Output only the entries, exactly as given, without the pictures.

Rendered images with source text
━━━━

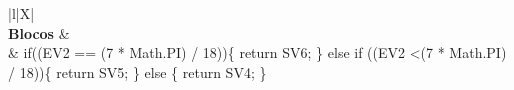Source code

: \begin{xltabular}{\textwidth}{|l|X|}
		 \\ \hline
		\textbf{Blocos} &  \\ \hline
		 & if((EV2 == (7 * Math.PI) / 18))\{   return SV6; \} else if ((EV2 \textless (7 * Math.PI) / 18))\{   return SV5; \} else \{   return SV4; \}  \\ \hline


\end{xltabular}
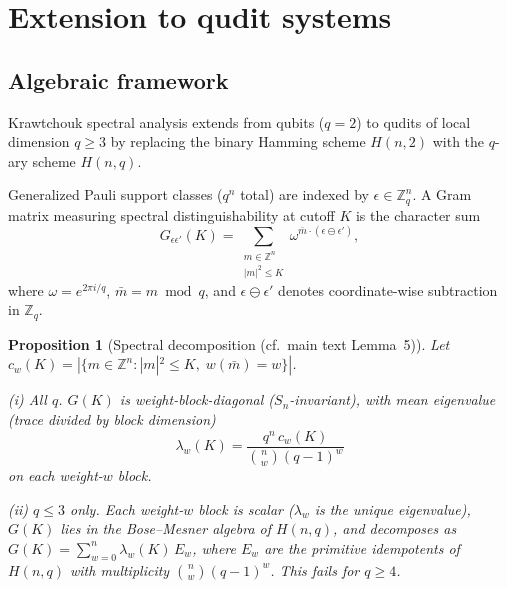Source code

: \documentclass[twocolumn,prx,aps,superscriptaddress,longbibliography]{revtex4-2}
\newtheorem{proposition}{Proposition}
\newcommand{\pclaim}[4]{}
\begin{document}


\section{Extension to qudit systems}
\label{sec:qudit}

\subsection{Algebraic framework}
\label{sec:qudit-framework}

Krawtchouk spectral analysis extends from qubits ($q = 2$) to qudits
of local dimension $q \geq 3$ by replacing the binary Hamming
scheme $H(n,2)$ with the $q$-ary scheme $H(n,q)$.

Generalized Pauli support classes ($q^n$ total) are indexed by
$\epsilon \in \mathbb{Z}_q^n$.
A Gram matrix measuring spectral distinguishability at cutoff $K$
is the character sum
\begin{equation}
G_{\epsilon\epsilon'}(K)
= \sum_{\substack{m \in \mathbb{Z}^n \\ |m|^2 \leq K}}
   \omega^{\bar{m} \cdot (\epsilon \ominus \epsilon')},
\label{eq:gram_q}
\end{equation}
where $\omega = e^{2\pi i/q}$, $\bar{m} = m \bmod q$, and
$\epsilon \ominus \epsilon'$ denotes coordinate-wise subtraction
in $\mathbb{Z}_q$.

\pclaim{env:prop:spectral_q}{proved}{*}{prop:spectral_q}%
\begin{proposition}[Spectral decomposition (cf.\ main text Lemma~5)]
\label{prop:spectral_q}
Let $c_w(K) = |\{m \in \mathbb{Z}^n : |m|^2 \leq K,\;
w(\bar{m}) = w\}|$.

\noindent\emph{(i) All $q$.}\;
$G(K)$ is weight-block-diagonal ($S_n$-invariant), with
mean eigenvalue (trace divided by block dimension)
\begin{equation}
\lambda_w(K) = \frac{q^n \, c_w(K)}{\binom{n}{w}(q-1)^w}
\label{eq:eigenvalue_q}
\end{equation}
on each weight-$w$ block.

\noindent\emph{(ii) $q \le 3$ only.}\;
Each weight-$w$ block is scalar ($\lambda_w$ is the unique
eigenvalue), $G(K)$ lies in the Bose--Mesner algebra of $H(n,q)$,
and decomposes as
$G(K) = \sum_{w=0}^{n} \lambda_w(K)\, E_w$,
where $E_w$ are the primitive idempotents of $H(n,q)$ with
multiplicity $\binom{n}{w}(q-1)^w$.
This fails for $q \ge 4$.
\end{proposition}
\end{document}

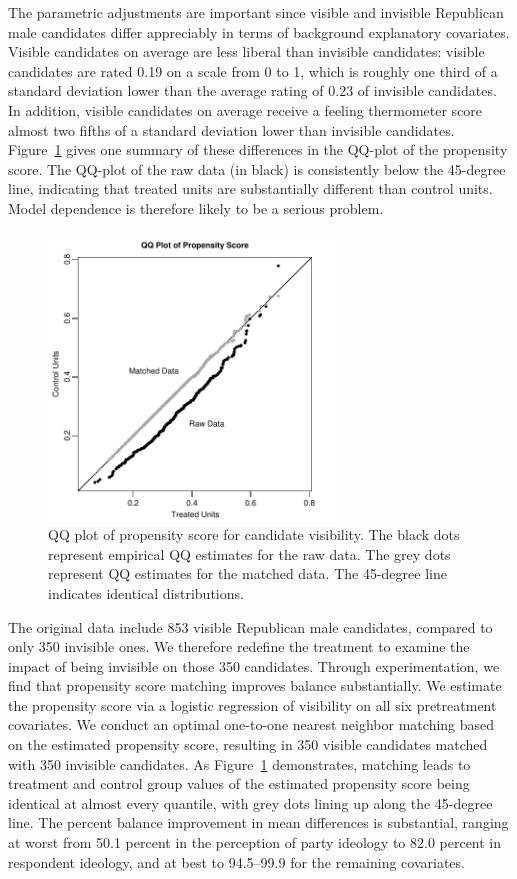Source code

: \documentclass[11pt,titlepage]{article}
\begin{document}
The parametric adjustments are important since visible and invisible
Republican male candidates differ appreciably in terms of background
explanatory covariates.  Visible candidates on average are less
liberal than invisible candidates: visible candidates are rated 0.19
on a scale from 0 to 1, which is roughly one third of a standard
deviation lower than the average rating of 0.23 of invisible
candidates.  In addition, visible candidates on average receive a
feeling thermometer score almost two fifths of a standard deviation
lower than invisible candidates.  Figure~\ref{fg:kochQQ} gives one
summary of these differences in the QQ-plot of the propensity score.
The QQ-plot of the raw data (in black) is consistently below the
45-degree line, indicating that treated units are substantially
different than control units.  Model dependence is therefore likely to
be a serious problem.
\begin{figure}[t] 
 \begin{center}
   \includegraphics[height=3in,angle=0]{figs/kochqq.pdf}
 \end{center} 
 \vspace{-0.275in}
 \caption{QQ plot of propensity score for candidate visibility. The
   black dots represent empirical QQ estimates for the raw data.  The
   grey dots represent QQ estimates for the matched data.  The
   45-degree line indicates identical distributions.}
 \label{fg:kochQQ}
\end{figure}

The original data include 853 visible Republican male candidates,
compared to only 350 invisible ones.  We therefore redefine the
treatment to examine the impact of being invisible on those 350
candidates.  Through experimentation, we find that propensity score
matching improves balance substantially.  We estimate the propensity
score via a logistic regression of visibility on all six pretreatment
covariates.  We conduct an optimal one-to-one nearest neighbor
matching based on the estimated propensity score, resulting in 350
visible candidates matched with 350 invisible candidates.  As
Figure~\ref{fg:kochQQ} demonstrates, matching leads to treatment and
control group values of the estimated propensity score being identical
at almost every quantile, with grey dots lining up along the 45-degree
line.  The percent balance improvement in mean differences is
substantial, ranging at worst from 50.1 percent in the perception of
party ideology to 82.0 percent in respondent ideology, and at best to
94.5--99.9 for the remaining covariates.
\end{document}
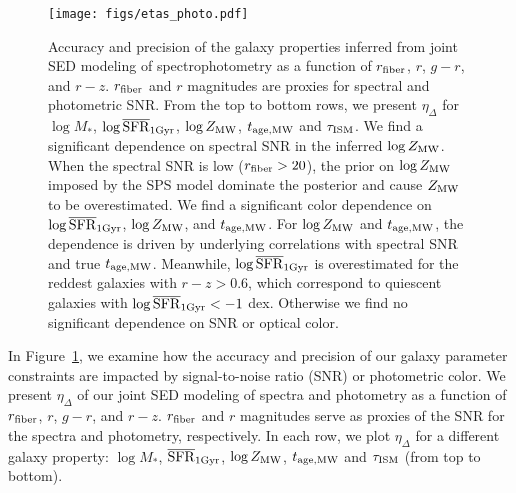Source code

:\begin{figure}
\begin{center}
    \texttt{[image: figs/etas\_photo.pdf]}
    \caption{
        Accuracy and precision of the galaxy properties inferred from joint SED
        modeling of spectrophotometry as a function of $r_{\rm fiber}$, $r$,
        $g-r$, and $r-z$.
        $r_{\rm fiber}$ and $r$ magnitudes are proxies for spectral and
        photometric SNR. 
        From the top to bottom rows, we present $\eta_\Delta$ for $\log M_*$,
        $\log\overline{\rm SFR}_{\rm 1Gyr}$, $\log Z_{\rm MW}$, $t_{\rm age, MW}$ and 
        $\tau_{\rm ISM}$.
        We find a significant dependence on spectral SNR in the inferred 
        $\log Z_{\rm MW}$. 
        When the spectral SNR is low ($r_{\rm fiber} > 20$), the prior on 
        $\log Z_{\rm MW}$ imposed by the SPS model dominate the posterior and
        cause $Z_{\rm MW}$ to be overestimated. 
        We find a significant color dependence on $\log\overline{\rm SFR}_{\rm 1Gyr}$, $\log Z_{\rm
        MW}$, and $t_{\rm age, MW}$. 
        For $\log Z_{\rm MW}$ and $t_{\rm age, MW}$, the dependence is driven by underlying
        correlations with spectral SNR and true $t_{\rm age, MW}$. 
        Meanwhile, $\log\overline{\rm SFR}_{\rm 1Gyr}$ is overestimated for the reddest galaxies with
        $r - z > 0.6$, which correspond to quiescent galaxies with $\log\overline{\rm SFR}_{\rm 1Gyr}
        < -1$ dex. 
        Otherwise we find no significant dependence on SNR or optical color. 
    }    
    \label{fig:eta_photo}
\end{center}
\end{figure}

In Figure~\ref{fig:eta_photo}, we examine how the accuracy and precision of
our galaxy parameter constraints are impacted by signal-to-noise ratio (SNR) or
photometric color. 
We present $\eta_\Delta$ of our joint SED modeling of spectra and photometry as
a function of $r_{\rm fiber}$, $r$, $g-r$, and $r-z$. 
$r_{\rm fiber}$ and $r$ magnitudes serve as proxies of the SNR for the spectra
and photometry, respectively. 
In each row, we plot $\eta_\Delta$ for a different galaxy property: $\log M_*$,
$\overline{\rm SFR}_{\rm 1Gyr}$, $\log Z_{\rm MW}$, $t_{\rm age, MW}$ and $\tau_{\rm ISM}$ (from top to bottom).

━━━━

RESPONSE TO THE EXERCISE:
Source code

: \begin{xltabular}{\textwidth}{|l|X|}
		 \\ \hline
		\textbf{Blocos} &  \\ \hline
		 & if((EV2 == (7 * Math.PI) / 18))\{   return SV6; \} else if ((EV2 \textless (7 * Math.PI) / 18))\{   return SV5; \} else \{   return SV4; \}  \\ \hline


\end{xltabular}
Source code

: \documentclass[twocolumn,prx,aps,superscriptaddress,longbibliography]{revtex4-2}
\newtheorem{proposition}{Proposition}
\newcommand{\pclaim}[4]{}
\begin{document}


\section{Extension to qudit systems}
\label{sec:qudit}

\subsection{Algebraic framework}
\label{sec:qudit-framework}

Krawtchouk spectral analysis extends from qubits ($q = 2$) to qudits
of local dimension $q \geq 3$ by replacing the binary Hamming
scheme $H(n,2)$ with the $q$-ary scheme $H(n,q)$.

Generalized Pauli support classes ($q^n$ total) are indexed by
$\epsilon \in \mathbb{Z}_q^n$.
A Gram matrix measuring spectral distinguishability at cutoff $K$
is the character sum
\begin{equation}
G_{\epsilon\epsilon'}(K)
= \sum_{\substack{m \in \mathbb{Z}^n \\ |m|^2 \leq K}}
   \omega^{\bar{m} \cdot (\epsilon \ominus \epsilon')},
\label{eq:gram_q}
\end{equation}
where $\omega = e^{2\pi i/q}$, $\bar{m} = m \bmod q$, and
$\epsilon \ominus \epsilon'$ denotes coordinate-wise subtraction
in $\mathbb{Z}_q$.

\pclaim{env:prop:spectral_q}{proved}{*}{prop:spectral_q}%
\begin{proposition}[Spectral decomposition (cf.\ main text Lemma~5)]
\label{prop:spectral_q}
Let $c_w(K) = |\{m \in \mathbb{Z}^n : |m|^2 \leq K,\;
w(\bar{m}) = w\}|$.

\noindent\emph{(i) All $q$.}\;
$G(K)$ is weight-block-diagonal ($S_n$-invariant), with
mean eigenvalue (trace divided by block dimension)
\begin{equation}
\lambda_w(K) = \frac{q^n \, c_w(K)}{\binom{n}{w}(q-1)^w}
\label{eq:eigenvalue_q}
\end{equation}
on each weight-$w$ block.

\noindent\emph{(ii) $q \le 3$ only.}\;
Each weight-$w$ block is scalar ($\lambda_w$ is the unique
eigenvalue), $G(K)$ lies in the Bose--Mesner algebra of $H(n,q)$,
and decomposes as
$G(K) = \sum_{w=0}^{n} \lambda_w(K)\, E_w$,
where $E_w$ are the primitive idempotents of $H(n,q)$ with
multiplicity $\binom{n}{w}(q-1)^w$.
This fails for $q \ge 4$.
\end{proposition}
\end{document}

Source code

: \documentclass[11pt,titlepage]{article}
\begin{document}
The parametric adjustments are important since visible and invisible
Republican male candidates differ appreciably in terms of background
explanatory covariates.  Visible candidates on average are less
liberal than invisible candidates: visible candidates are rated 0.19
on a scale from 0 to 1, which is roughly one third of a standard
deviation lower than the average rating of 0.23 of invisible
candidates.  In addition, visible candidates on average receive a
feeling thermometer score almost two fifths of a standard deviation
lower than invisible candidates.  Figure~\ref{fg:kochQQ} gives one
summary of these differences in the QQ-plot of the propensity score.
The QQ-plot of the raw data (in black) is consistently below the
45-degree line, indicating that treated units are substantially
different than control units.  Model dependence is therefore likely to
be a serious problem.
\begin{figure}[t] 
 \begin{center}
   \includegraphics[height=3in,angle=0]{figs/kochqq.pdf}
 \end{center} 
 \vspace{-0.275in}
 \caption{QQ plot of propensity score for candidate visibility. The
   black dots represent empirical QQ estimates for the raw data.  The
   grey dots represent QQ estimates for the matched data.  The
   45-degree line indicates identical distributions.}
 \label{fg:kochQQ}
\end{figure}

The original data include 853 visible Republican male candidates,
compared to only 350 invisible ones.  We therefore redefine the
treatment to examine the impact of being invisible on those 350
candidates.  Through experimentation, we find that propensity score
matching improves balance substantially.  We estimate the propensity
score via a logistic regression of visibility on all six pretreatment
covariates.  We conduct an optimal one-to-one nearest neighbor
matching based on the estimated propensity score, resulting in 350
visible candidates matched with 350 invisible candidates.  As
Figure~\ref{fg:kochQQ} demonstrates, matching leads to treatment and
control group values of the estimated propensity score being identical
at almost every quantile, with grey dots lining up along the 45-degree
line.  The percent balance improvement in mean differences is
substantial, ranging at worst from 50.1 percent in the perception of
party ideology to 82.0 percent in respondent ideology, and at best to
94.5--99.9 for the remaining covariates.
\end{document}
Source code

:\begin{figure}
\begin{center}
    \texttt{[image: figs/etas\_photo.pdf]}
    \caption{
        Accuracy and precision of the galaxy properties inferred from joint SED
        modeling of spectrophotometry as a function of $r_{\rm fiber}$, $r$,
        $g-r$, and $r-z$.
        $r_{\rm fiber}$ and $r$ magnitudes are proxies for spectral and
        photometric SNR. 
        From the top to bottom rows, we present $\eta_\Delta$ for $\log M_*$,
        $\log\overline{\rm SFR}_{\rm 1Gyr}$, $\log Z_{\rm MW}$, $t_{\rm age, MW}$ and 
        $\tau_{\rm ISM}$.
        We find a significant dependence on spectral SNR in the inferred 
        $\log Z_{\rm MW}$. 
        When the spectral SNR is low ($r_{\rm fiber} > 20$), the prior on 
        $\log Z_{\rm MW}$ imposed by the SPS model dominate the posterior and
        cause $Z_{\rm MW}$ to be overestimated. 
        We find a significant color dependence on $\log\overline{\rm SFR}_{\rm 1Gyr}$, $\log Z_{\rm
        MW}$, and $t_{\rm age, MW}$. 
        For $\log Z_{\rm MW}$ and $t_{\rm age, MW}$, the dependence is driven by underlying
        correlations with spectral SNR and true $t_{\rm age, MW}$. 
        Meanwhile, $\log\overline{\rm SFR}_{\rm 1Gyr}$ is overestimated for the reddest galaxies with
        $r - z > 0.6$, which correspond to quiescent galaxies with $\log\overline{\rm SFR}_{\rm 1Gyr}
        < -1$ dex. 
        Otherwise we find no significant dependence on SNR or optical color. 
    }    
    \label{fig:eta_photo}
\end{center}
\end{figure}

In Figure~\ref{fig:eta_photo}, we examine how the accuracy and precision of
our galaxy parameter constraints are impacted by signal-to-noise ratio (SNR) or
photometric color. 
We present $\eta_\Delta$ of our joint SED modeling of spectra and photometry as
a function of $r_{\rm fiber}$, $r$, $g-r$, and $r-z$. 
$r_{\rm fiber}$ and $r$ magnitudes serve as proxies of the SNR for the spectra
and photometry, respectively. 
In each row, we plot $\eta_\Delta$ for a different galaxy property: $\log M_*$,
$\overline{\rm SFR}_{\rm 1Gyr}$, $\log Z_{\rm MW}$, $t_{\rm age, MW}$ and $\tau_{\rm ISM}$ (from top to bottom).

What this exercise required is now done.